Je me sens de tout coeur avec lui, car, si je peux me passer de bien des choses, il n'est pas question, pour moi non plus, de me priver de café !
Dans ses autres aventures, on le voit courir à gauche et à droite, tandis que Nolwenn, sa fidèle assistante, lui rappelle sans cesse de téléphoner à Claire, qui se morfond loin de lui, puisque son métier de chirurgienne cardiaque la retient à Paris. Ici, Claire va prendre une place beaucoup plus importante.
Le Ber, son inspecteur préféré, prépare un examen de culture celtique. Il évoque, pour notre plus grand plaisir, une foule de détails et anecdotes ésotériques et curieux. Quant à Labat, l'autre inspecteur, qui n'a pas son pareil pour faire sortir son supérieur de ses gonds, il s'est fourré dans un sale pétrin. Il s'est mis en tête de découvrir seul, en secret, quel gang de malfaiteurs détruit les plages du pays en volant du sable. C'est un comble : Dupin, pour le sauver, est obligé de le couvrir et se trouve bientôt lui-même en fâcheuse posture.
Dans les romans de Donna Leon, que j'affectionne, Brunetti est confronté à un chef borné et imbu de sa personne. Dans ceux de Camilla Läckberg, Patrick Hedström doit suppléer aux carences de Mellberg, qui se prend pourtant pour un génie.

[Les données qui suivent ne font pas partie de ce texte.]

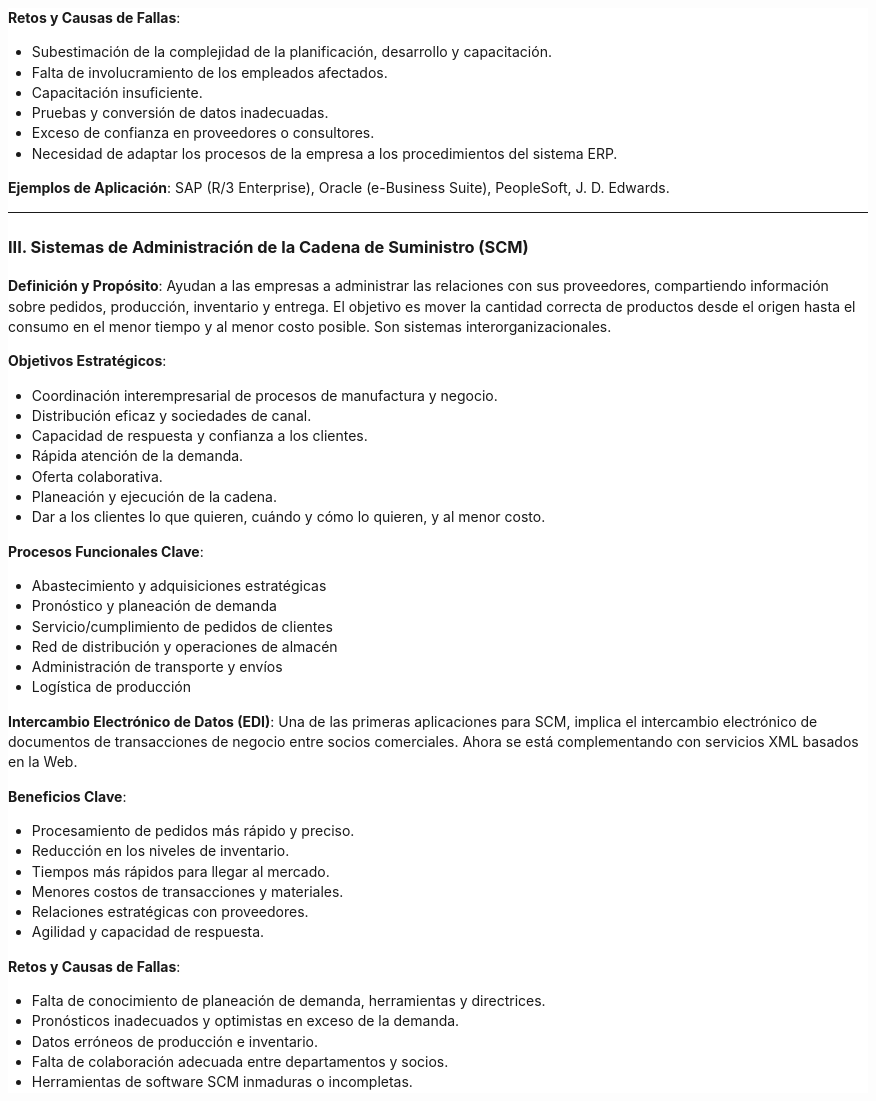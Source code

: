 **Retos y Causas de Fallas**:
- Subestimación de la complejidad de la planificación, desarrollo y capacitación.
- Falta de involucramiento de los empleados afectados.
- Capacitación insuficiente.
- Pruebas y conversión de datos inadecuadas.
- Exceso de confianza en proveedores o consultores.
- Necesidad de adaptar los procesos de la empresa a los procedimientos del sistema ERP.

**Ejemplos de Aplicación**: SAP (R/3 Enterprise), Oracle (e-Business Suite), PeopleSoft, J. D. Edwards.

---

### III. Sistemas de Administración de la Cadena de Suministro (SCM)

**Definición y Propósito**: Ayudan a las empresas a administrar las relaciones con sus proveedores, compartiendo información sobre pedidos, producción, inventario y entrega. El objetivo es mover la cantidad correcta de productos desde el origen hasta el consumo en el menor tiempo y al menor costo posible. Son sistemas interorganizacionales.

**Objetivos Estratégicos**:
- Coordinación interempresarial de procesos de manufactura y negocio.
- Distribución eficaz y sociedades de canal.
- Capacidad de respuesta y confianza a los clientes.
- Rápida atención de la demanda.
- Oferta colaborativa.
- Planeación y ejecución de la cadena.
- Dar a los clientes lo que quieren, cuándo y cómo lo quieren, y al menor costo.

**Procesos Funcionales Clave**:
- Abastecimiento y adquisiciones estratégicas
- Pronóstico y planeación de demanda
- Servicio/cumplimiento de pedidos de clientes
- Red de distribución y operaciones de almacén
- Administración de transporte y envíos
- Logística de producción

**Intercambio Electrónico de Datos (EDI)**: Una de las primeras aplicaciones para SCM, implica el intercambio electrónico de documentos de transacciones de negocio entre socios comerciales. Ahora se está complementando con servicios XML basados en la Web.

**Beneficios Clave**:
- Procesamiento de pedidos más rápido y preciso.
- Reducción en los niveles de inventario.
- Tiempos más rápidos para llegar al mercado.
- Menores costos de transacciones y materiales.
- Relaciones estratégicas con proveedores.
- Agilidad y capacidad de respuesta.

**Retos y Causas de Fallas**:
- Falta de conocimiento de planeación de demanda, herramientas y directrices.
- Pronósticos inadecuados y optimistas en exceso de la demanda.
- Datos erróneos de producción e inventario.
- Falta de colaboración adecuada entre departamentos y socios.
- Herramientas de software SCM inmaduras o incompletas.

Mais ces deux imbéciles ont, malgré tout, quelques côtés sympathiques ou amusants. Ce n'est pas le cas du préfet Guenneugues, dont Dupin n'arrive même pas à prononcer le nom, et qui semble tout mettre en oeuvre pour saborder ses enquêtes. C'est un idiot odieux et infatué de lui-même qui, après lui avoir mis des bâtons dans les roues, retourne la situation de manière à pouvoir se glorifier lui-même et ceindre les lauriers qui reviennent à son subordonné : « Ah, j'ai vraiment eu une inspiration de génie ! Enfin, vous vous êtes bien débrouillé, vous aussi, il faut le souligner. » Il me rappelle certains chefs d'établissement que j'ai eu à supporter au cours de ma carrière, et auxquels j'aurais volontiers tordu le cou.
Le pauvre Dupin est donc un peu perturbé pendant cette difficile enquête. La météo est à l'image de son humeur : « La Bretagne compte deux saisons : la brève saison des averses continues et la longue saison des courtes pluies. »
Pour se consoler, Dupin va manger de bons repas dans ses lieux de prédilection et Jean-Luc Bannalec fait saliver son lecteur en expliquant l'une ou l'autre recette. On n'a qu'une envie : courir chez un écailler et acheter des huîtres, même si Dupin, lui, les a en horreur.
Au détour d'un bois, « un homme coiffé d'un bandeau doré rehaussé de branches de gui, déclamait quelques mots d'une voix puissante et solennelle. » « Avant et après le coucher du soleil, des âmes impures erraient (…) dans l'espoir insensé de trouver une rédemption » et « l'Ankou, sombre créature armée d'une faux » rôde à tous les carrefours. Tout cela crée une atmosphère un peu angoissante, un peu lourde, à l'image de cette enquête qui mène notre héros jusqu'en Écosse, mais qu'il parviendra à dénouer au bout de trois jours, qui semblent durer trois semaines, et le laissera un peu triste, un peu amer.
Nous avions déjà croisé Skippy, un kangourou incongru, qui se plaisait dans un paysage proche de son Australie natale. Ici, c'est Kiki, un grand requin pèlerin, qui a l'air fort effrayant et n'est pourtant qu'un paisible mangeur de plancton.
Cette aventure m'a énormément plu et j'attends la suivante avec impatience.